How to complete this task ->
From the line below that contains "дириґує собі сам, оркестра" to the line that contains "the sole end", repeat every line exactly, both ends included, and nothing else.

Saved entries

####

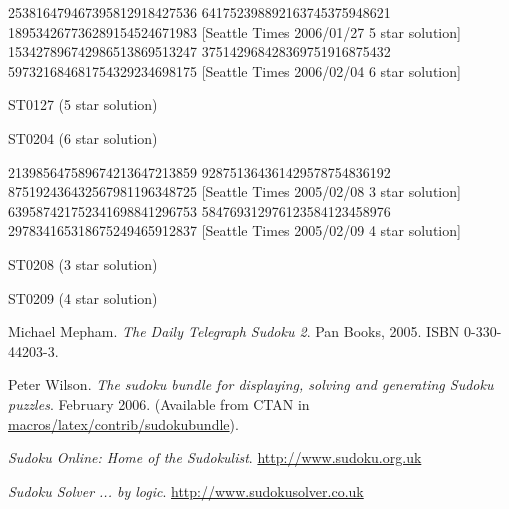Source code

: \documentclass[twoside]{article}
\begin{document}
\renewcommand*{\puzzlefile}{st0127.ans}
\writepuzzle%
{253816479}{467395812}{918427536}%
{641752398}{892163745}{375948621}%
{189534267}{736289154}{524671983}%
[Seattle Times 2006/01/27 5 star solution]
\renewcommand*{\puzzlefile}{st0204.ans}
\writepuzzle%
{153427896}{742986513}{869513247}%
{375142968}{428369751}{916875432}%
{597321684}{681754329}{234698175}%
[Seattle Times 2006/02/04 6 star solution]
\vfill
\noindent\begin{minipage}{0.47\linewidth}\begin{center}
ST0127 (5 star solution) \\
\end{center}\end{minipage}
\hfill
\begin{minipage}{0.47\linewidth}\begin{center}
ST0204 (6 star solution) \\
\end{center}\end{minipage}

\renewcommand*{\puzzlefile}{st0208.ans}
\writepuzzle%
{213985647}{589674213}{647213859}%
{928751364}{361429578}{754836192}%
{875192436}{432567981}{196348725}%
[Seattle Times 2005/02/08 3 star solution]
\renewcommand*{\puzzlefile}{st0209.ans}
\writepuzzle%
{639587421}{752341698}{841296753}%
{584769312}{976123584}{123458976}%
{297834165}{318675249}{465912837}%
[Seattle Times 2005/02/09 4 star solution]
\vfill
\noindent\begin{minipage}{0.47\linewidth}\begin{center}
ST0208 (3 star solution) \\
\end{center}\end{minipage}
\hfill
\begin{minipage}{0.47\linewidth}\begin{center}
ST0209 (4 star solution) \\
\end{center}\end{minipage}

\cleardoublepage


\begingroup
\raggedright
\begin{thebibliography}{GMSN94A}

Michael Mepham.
\emph{The Daily Telegraph Sudoku 2}.
\newblock Pan Books, 2005.
\newblock ISBN 0-330-44203-3.

Peter Wilson.
\emph{The sudoku bundle for displaying, solving and generating
      Sudoku puzzles}.
\newblock February 2006.
\newblock (Available from CTAN in \url{macros/latex/contrib/sudokubundle}).

\emph{Sudoku Online: Home of the Sudokulist}.
\newblock \url{http://www.sudoku.org.uk}

\emph{Sudoku Solver ... by logic}.
\newblock \url{http://www.sudokusolver.co.uk}

\end{thebibliography}
\endgroup
\end{document}
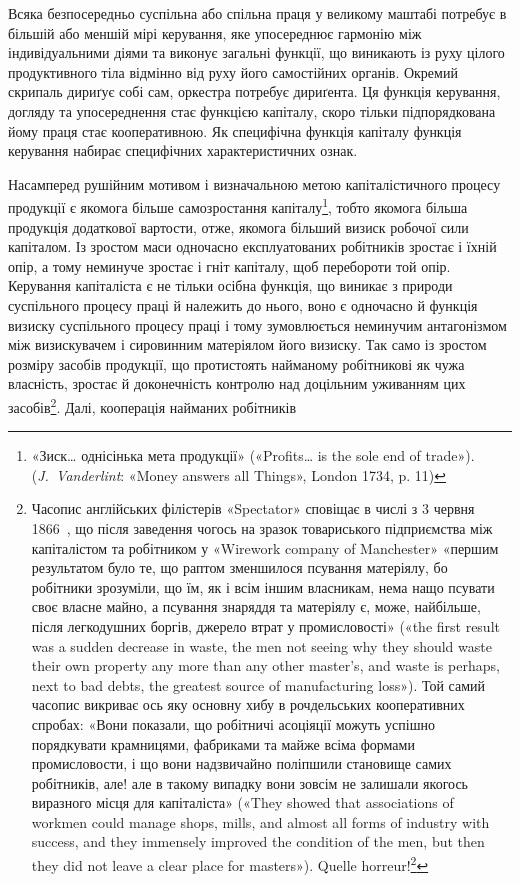Всяка безпосередньо суспільна або спільна праця у великому
маштабі потребує в більшій або меншій мірі керування, яке упосереднює
гармонію між індивідуальними діями та виконує загальні
функції, що виникають із руху цілого продуктивного тіла
відмінно від руху його самостійних органів. Окремий скрипаль
дириґує собі сам, оркестра потребує дириґента. Ця функція
керування, догляду та упосереднення стає функцією капіталу,
скоро тільки підпорядкована йому праця стає кооперативною.
Як специфічна функція капіталу функція керування набирає
специфічних характеристичних ознак.

Насамперед рушійним мотивом і визначальною метою капіталістичного
процесу продукції є якомога більше самозростання
капіталу\footnote{
«Зиск\dots{} однісінька мета продукції» («Profits\dots{} is the sole end
of trade»). (\emph{J.~Vanderlint}: «Money answers all Things», London 1734,
p. 11)
}, тобто якомога більша продукція додаткової вартости,
отже, якомога більший визиск робочої сили капіталом. Із зростом
маси одночасно експлуатованих робітників зростає і їхній
опір, а тому неминуче зростає і гніт капіталу, щоб перебороти
той опір. Керування капіталіста є не тільки осібна функція, що
виникає з природи суспільного процесу праці й належить до нього,
воно є одночасно й функція визиску суспільного процесу праці
і тому зумовлюється неминучим антагонізмом між визискувачем
і сировинним матеріялом його визиску. Так само із зростом розміру
засобів продукції, що протистоять найманому робітникові
як чужа власність, зростає й доконечність контролю над доцільним
уживанням цих засобів\footnote{
Часопис англійських філістерів «Spectator» сповіщає в числі
з 3 червня 1866~, що після заведення чогось на зразок товариського підприємства
між капіталістом та робітником у «Wirework company of Manchester»
«першим результатом було те, що раптом зменшилося псування
матеріялу, бо робітники зрозуміли, що їм, як і всім іншим власникам,
нема нащо псувати своє власне майно, а псування знаряддя та матеріялу
є, може, найбільше, після легкодушних боргів, джерело втрат у промисловості»
(«the first result was a sudden decrease in waste, the men not seeing
why they should waste their own property any more than any other master’s,
and waste is perhaps, next to bad debts, the greatest source of manufacturing
loss»). Той самий часопис викриває ось яку основну хибу в рочдельських кооперативних
спробах: «Вони показали, що робітничі асоціяції можуть
успішно порядкувати крамницями, фабриками та майже всіма формами
промисловости, і що вони надзвичайно поліпшили становище самих робітників,
але! але в такому випадку вони зовсім не залишали якогось виразного
місця для капіталіста» («They showed that associations of workmen
could manage shops, mills, and almost all forms of industry with success,
and they immensely improved the condition of the men, but then they did
not leave a clear place for masters»). Quelle horreur!\footnote*{
Який жах! \emph{Ред.}
}
}. Далі, кооперація найманих робітників
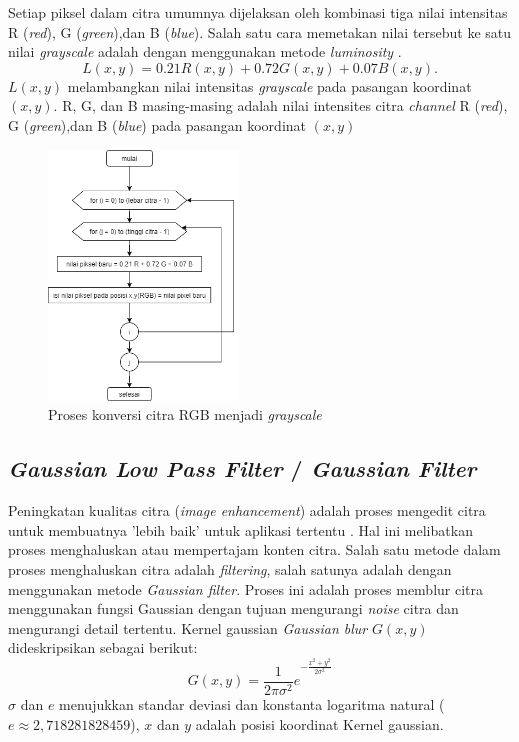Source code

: Setiap piksel dalam citra umumnya dijelaksan oleh kombinasi tiga nilai intensitas R (\emph{red}), G (\emph{green}),dan B (\emph{blue}). Salah satu cara memetakan nilai tersebut ke satu nilai \emph{grayscale} adalah dengan menggunakan metode \emph{luminosity} \citep{kumar2016gray}.
\begin{equation}
	\label{luminosity}
	L(x,y) = 0.21 R (x,y) + 0.72 G (x,y) + 0.07 B (x,y).
\end{equation}
$L(x,y)$ melambangkan nilai intensitas \emph{grayscale} pada pasangan koordinat $(x, y)$. R, G, dan B masing-masing adalah nilai intensites citra \emph{channel} R (\emph{red}), G (\emph{green}),dan B (\emph{blue}) pada pasangan koordinat $(x,y)$

\begin{figure}[H]
	\centering
	\includegraphics[width=0.45\textwidth]{diagram/grayscale}
	\caption{Proses konversi citra RGB menjadi \emph{grayscale}}
	\label{Gambar:grayscalediagram}
\end{figure}

\subsection{\emph{Gaussian Low Pass Filter} / \emph{Gaussian Filter}}
Peningkatan kualitas citra (\emph{image enhancement}) adalah proses mengedit citra untuk membuatnya 'lebih baik' untuk aplikasi tertentu \citep{tyagi2018understanding}. Hal ini melibatkan proses menghaluskan atau mempertajam konten citra. Salah satu metode dalam proses menghaluskan citra adalah \emph{filtering}, salah satunya adalah dengan menggunakan metode \emph{Gaussian filter}. Proses ini adalah proses memblur citra menggunakan fungsi Gaussian dengan tujuan mengurangi \emph{noise} citra dan mengurangi detail tertentu. Kernel gaussian \emph{Gaussian blur} $G(x,y)$ dideskripsikan sebagai berikut:
\begin{equation}
\label{gaussblur}
G(x,y) = {\frac{1}{2 \pi \sigma^2} e}^{-{\frac{x^2+y^2}{2 \sigma^2}}}
\end{equation}
$\sigma$ dan $e$ menujukkan standar deviasi dan konstanta logaritma natural ($e \approx 2,718281828459$), $x$ dan $y$ adalah posisi koordinat Kernel gaussian.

####

Written answer ->
дириґує собі сам, оркестра потребує дириґента. Ця функція
керування, догляду та упосереднення стає функцією капіталу,
скоро тільки підпорядкована йому праця стає кооперативною.
Як специфічна функція капіталу функція керування набирає
специфічних характеристичних ознак.

Насамперед рушійним мотивом і визначальною метою капіталістичного
процесу продукції є якомога більше самозростання
капіталу\footnote{
«Зиск\dots{} однісінька мета продукції» («Profits\dots{} is the sole end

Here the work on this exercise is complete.